There is really one primary reason, one primary plan, one primary purpose Jesus came to suffer and to die. That’s why He came. Bethlehem only happened so Calvary could happen. He was only a baby so He could be a man and die. He only lived in order to die.
Those soft baby hands, fashioned by the Holy Spirit in Mary’s womb were made in order that nails might be driven through them. Those chubby feet, pink and unable to walk, were one day to walk a hill and be nailed to a cross. That sweet head with sparkling eyes and eager mouth was formed in order that some day men might crush into a crown of thorns. That tender body, warm and soft, wrapped in swaddling clothes would one day be ripped open by a spear to reveal a broken heart and that’s exactly why God made that body. Jesus was born to die.”[1]

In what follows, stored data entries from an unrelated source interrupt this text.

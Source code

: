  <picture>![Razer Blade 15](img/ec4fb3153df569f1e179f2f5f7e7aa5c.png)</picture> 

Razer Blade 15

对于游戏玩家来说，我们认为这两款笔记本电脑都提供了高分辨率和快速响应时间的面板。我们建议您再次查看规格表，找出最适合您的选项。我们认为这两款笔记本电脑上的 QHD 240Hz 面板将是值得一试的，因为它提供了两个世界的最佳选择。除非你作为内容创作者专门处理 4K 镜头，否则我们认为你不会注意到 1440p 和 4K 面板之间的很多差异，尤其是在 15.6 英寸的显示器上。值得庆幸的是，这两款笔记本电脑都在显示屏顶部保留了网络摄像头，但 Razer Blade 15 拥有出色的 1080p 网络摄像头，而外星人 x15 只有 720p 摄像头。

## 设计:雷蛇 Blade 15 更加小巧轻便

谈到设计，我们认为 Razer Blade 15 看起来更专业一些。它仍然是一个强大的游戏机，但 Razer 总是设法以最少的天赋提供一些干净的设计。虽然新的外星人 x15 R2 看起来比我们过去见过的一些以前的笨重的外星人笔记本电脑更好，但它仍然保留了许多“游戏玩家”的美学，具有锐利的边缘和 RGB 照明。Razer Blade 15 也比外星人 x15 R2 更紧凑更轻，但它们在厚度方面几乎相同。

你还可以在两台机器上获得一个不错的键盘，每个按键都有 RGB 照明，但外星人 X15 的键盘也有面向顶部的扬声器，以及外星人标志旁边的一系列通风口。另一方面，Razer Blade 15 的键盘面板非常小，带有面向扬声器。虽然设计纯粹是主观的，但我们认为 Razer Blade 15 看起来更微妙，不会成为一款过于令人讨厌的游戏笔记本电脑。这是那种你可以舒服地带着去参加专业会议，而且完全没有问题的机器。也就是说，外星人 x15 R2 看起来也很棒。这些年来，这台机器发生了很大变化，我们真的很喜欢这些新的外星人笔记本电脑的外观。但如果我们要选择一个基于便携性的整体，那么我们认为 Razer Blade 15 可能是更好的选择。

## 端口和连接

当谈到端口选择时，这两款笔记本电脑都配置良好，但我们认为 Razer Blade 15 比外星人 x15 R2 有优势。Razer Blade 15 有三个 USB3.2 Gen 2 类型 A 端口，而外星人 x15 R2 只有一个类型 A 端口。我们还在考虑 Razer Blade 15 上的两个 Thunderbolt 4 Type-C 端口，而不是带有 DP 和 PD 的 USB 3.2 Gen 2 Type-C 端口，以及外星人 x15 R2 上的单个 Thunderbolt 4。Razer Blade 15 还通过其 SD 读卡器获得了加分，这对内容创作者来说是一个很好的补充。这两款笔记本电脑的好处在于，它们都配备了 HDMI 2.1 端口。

When you study the issue of sacrifice carefully, it is easy to conclude that sacrifices were definitely offered by the Israelites as part of their worship. However, when you start to read the latter prophets, you being to realize that these horrific sacrifices were certainly not something that our Creator, the God of Abraham, required or even wanted! And once you come to this realization, then the mainstream Christian message that “Jesus was born to die”[2] makes little if any God-given sense whatsoever.
We have become so accustomed in Christianity to thinking of Jesus only in terms of what we think he was – an Atoning Sacrifice who was Born to Die – that we all but forget to focus on what he called himself, what he believed, and what he taught. Rather than appreciating him for the amazing reforming evangelist and prophet that he was, we simply relegate him to “martyred god” status.
I really think we have it all backwards! So for a moment, rather than focusing on what we believe Jesus was, let us pay a bit more attention to his absolutely transformational message. What issues was he passionate about? What did he fight about with the religious leaders? What kind of God did he worship?
Yahushua ha Maschiach or Jesus the Messiah was, first and foremost, a Hebrew reformer. He was a rebel of sorts; contradicting the priests and leaders, calling the temple Pharisees “white-washed tombs”, and attacking the swindling sacrificial racket they had going on in the Temple. In general, he did whatever he needed to do in order to get his message of hope and peace to the Jewish people. Above all, he wanted his Hebrew brothers and sisters to see God’s true Character the way he saw it; not through the power-hungry eyes of the self-serving spiritual leaders.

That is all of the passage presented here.